# Fertilizer for kovachii & others



## gdupont (Nov 11, 2016)

I have liquid Dyna-Go Grow (7-9-5), and would like to use it for my kovachii. Does that sound ok to use? The suggested dose is 1/4 to 1/2 tsp every time you water. More info.

I also have Jack's Classic All Purpose 20-20-20, water soluble, recommended dose:1/2 tsp per gallon per week or 1/4 tsp per gallon every time you water. More info

Third option is water soluble Orchid Plus by Better Gro (20-14-13), no urea), recommended dose: 1 tsp per gallon every time you water. More info

What should I use? Thanks.

I also have besseae, adreettae, Mexipedium xerophyticum, and Paphiopedilum tigrinum. Which would be best for those, and at what dosage?


----------



## Rick (Nov 11, 2016)

I grow all of these (and I would say successfully) except for andreettae - but I have fisherii doing very well.

I would probably use the Orchid Plus in a tap water / RO mix with a base hardness of 50 mg/L as CaCO3 at a rate of around 1/4 teaspoon per 20 gallons (so total Nitrogen hitting the plant is around 5ppm or less).


----------



## Rick (Nov 11, 2016)

OK so checked some math.


A 20% N fert provides roughly 200mg N per gram of product.

a 1/4 teaspoon holds roughly 1 gram of dry fert (but very approximate since a teaspoon is a liquid volume not a dry mass measurement).

a gallon = 3.785L so 1gram of a 20%N fert into a gallon of water = ~50mg/L or 50 ppm N

I apply feed at 5 ppm or less N (daily, or semihydroponically with phrags) so I need to dilute this amount by 10gal rather than 20gal to get a 5ppm solution.


----------



## gdupont (Nov 11, 2016)

Rick said:


> OK so checked some math.
> 
> 
> 
> ...





Hi, Rick,

Thanks so much for this!

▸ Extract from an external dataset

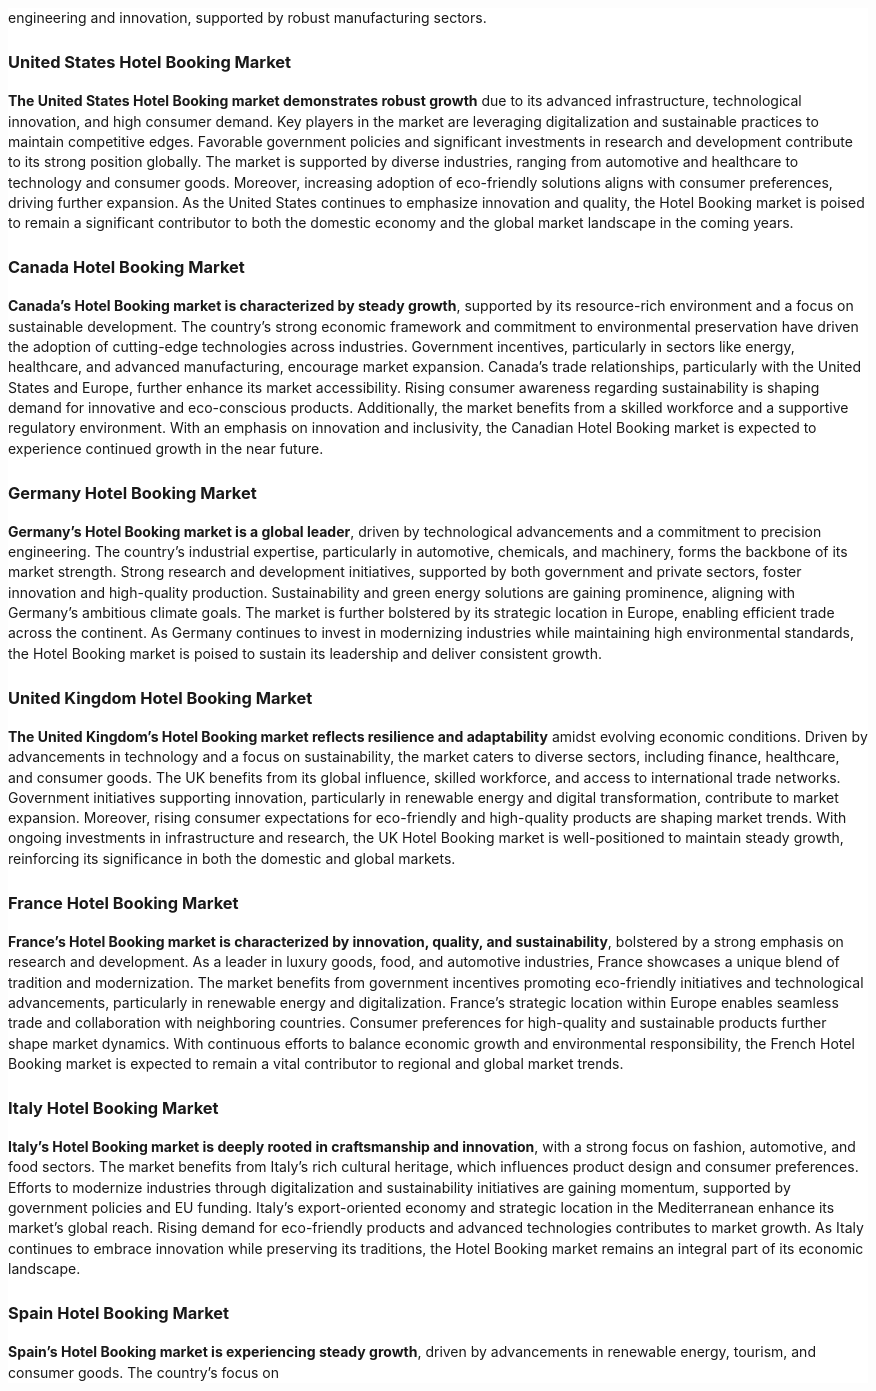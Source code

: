 engineering and innovation, supported by robust manufacturing sectors.</span></em></p></blockquote><h3><strong>United States Hotel Booking Market</strong></h3><p><strong>The United States Hotel Booking market demonstrates robust growth</strong> due to its advanced infrastructure, technological innovation, and high consumer demand. Key players in the market are leveraging digitalization and sustainable practices to maintain competitive edges. Favorable government policies and significant investments in research and development contribute to its strong position globally. The market is supported by diverse industries, ranging from automotive and healthcare to technology and consumer goods. Moreover, increasing adoption of eco-friendly solutions aligns with consumer preferences, driving further expansion. As the United States continues to emphasize innovation and quality, the Hotel Booking market is poised to remain a significant contributor to both the domestic economy and the global market landscape in the coming years.</p><h3><strong>Canada Hotel Booking Market</strong></h3><p><strong>Canada&rsquo;s Hotel Booking market is characterized by steady growth</strong>, supported by its resource-rich environment and a focus on sustainable development. The country&rsquo;s strong economic framework and commitment to environmental preservation have driven the adoption of cutting-edge technologies across industries. Government incentives, particularly in sectors like energy, healthcare, and advanced manufacturing, encourage market expansion. Canada&rsquo;s trade relationships, particularly with the United States and Europe, further enhance its market accessibility. Rising consumer awareness regarding sustainability is shaping demand for innovative and eco-conscious products. Additionally, the market benefits from a skilled workforce and a supportive regulatory environment. With an emphasis on innovation and inclusivity, the Canadian Hotel Booking market is expected to experience continued growth in the near future.</p><h3><strong>Germany Hotel Booking Market</strong></h3><p><strong>Germany&rsquo;s Hotel Booking market is a global leader</strong>, driven by technological advancements and a commitment to precision engineering. The country&rsquo;s industrial expertise, particularly in automotive, chemicals, and machinery, forms the backbone of its market strength. Strong research and development initiatives, supported by both government and private sectors, foster innovation and high-quality production. Sustainability and green energy solutions are gaining prominence, aligning with Germany&rsquo;s ambitious climate goals. The market is further bolstered by its strategic location in Europe, enabling efficient trade across the continent. As Germany continues to invest in modernizing industries while maintaining high environmental standards, the Hotel Booking market is poised to sustain its leadership and deliver consistent growth.</p><h3><strong>United Kingdom Hotel Booking Market</strong></h3><p><strong>The United Kingdom&rsquo;s Hotel Booking market reflects resilience and adaptability</strong> amidst evolving economic conditions. Driven by advancements in technology and a focus on sustainability, the market caters to diverse sectors, including finance, healthcare, and consumer goods. The UK benefits from its global influence, skilled workforce, and access to international trade networks. Government initiatives supporting innovation, particularly in renewable energy and digital transformation, contribute to market expansion. Moreover, rising consumer expectations for eco-friendly and high-quality products are shaping market trends. With ongoing investments in infrastructure and research, the UK Hotel Booking market is well-positioned to maintain steady growth, reinforcing its significance in both the domestic and global markets.</p><h3><strong>France Hotel Booking Market</strong></h3><p><strong>France&rsquo;s Hotel Booking market is characterized by innovation, quality, and sustainability</strong>, bolstered by a strong emphasis on research and development. As a leader in luxury goods, food, and automotive industries, France showcases a unique blend of tradition and modernization. The market benefits from government incentives promoting eco-friendly initiatives and technological advancements, particularly in renewable energy and digitalization. France&rsquo;s strategic location within Europe enables seamless trade and collaboration with neighboring countries. Consumer preferences for high-quality and sustainable products further shape market dynamics. With continuous efforts to balance economic growth and environmental responsibility, the French Hotel Booking market is expected to remain a vital contributor to regional and global market trends.</p><h3><strong>Italy Hotel Booking Market</strong></h3><p><strong>Italy&rsquo;s Hotel Booking market is deeply rooted in craftsmanship and innovation</strong>, with a strong focus on fashion, automotive, and food sectors. The market benefits from Italy&rsquo;s rich cultural heritage, which influences product design and consumer preferences. Efforts to modernize industries through digitalization and sustainability initiatives are gaining momentum, supported by government policies and EU funding. Italy&rsquo;s export-oriented economy and strategic location in the Mediterranean enhance its market&rsquo;s global reach. Rising demand for eco-friendly products and advanced technologies contributes to market growth. As Italy continues to embrace innovation while preserving its traditions, the Hotel Booking market remains an integral part of its economic landscape.</p><h3><strong>Spain Hotel Booking Market</strong></h3><p><strong>Spain&rsquo;s Hotel Booking market is experiencing steady growth</strong>, driven by advancements in renewable energy, tourism, and consumer goods. The country&rsquo;s focus on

So, i was hoping to just to add the fertilizer to a 1 gallon bottle of RO water, how much should I add? I struggle with these calculations, my apologies!


Sent from my iPhone using Tapatalk


----------



## Rick (Nov 11, 2016)

Well its going to be tough to measure out 1/40th of a teaspoon of a dry product which is why I went up on bucket rather than down on measuring spoon.


You could make a 10X concentrate (10tspoons per gallon) and dip out your 1/4 tsp out of this to put in your gallon.

(keeping the concentrate in the fridge between use). This is essentially what I do.


----------



## Rick (Nov 11, 2016)

Also I can't tell how much Calcium and Magnesium are in these fert mixes, but soluble Ca should be higher than N.

Which is why I would not use these ferts in straight RO but some mixture of RO and tap water to ensure plenty of calcium and magnesium.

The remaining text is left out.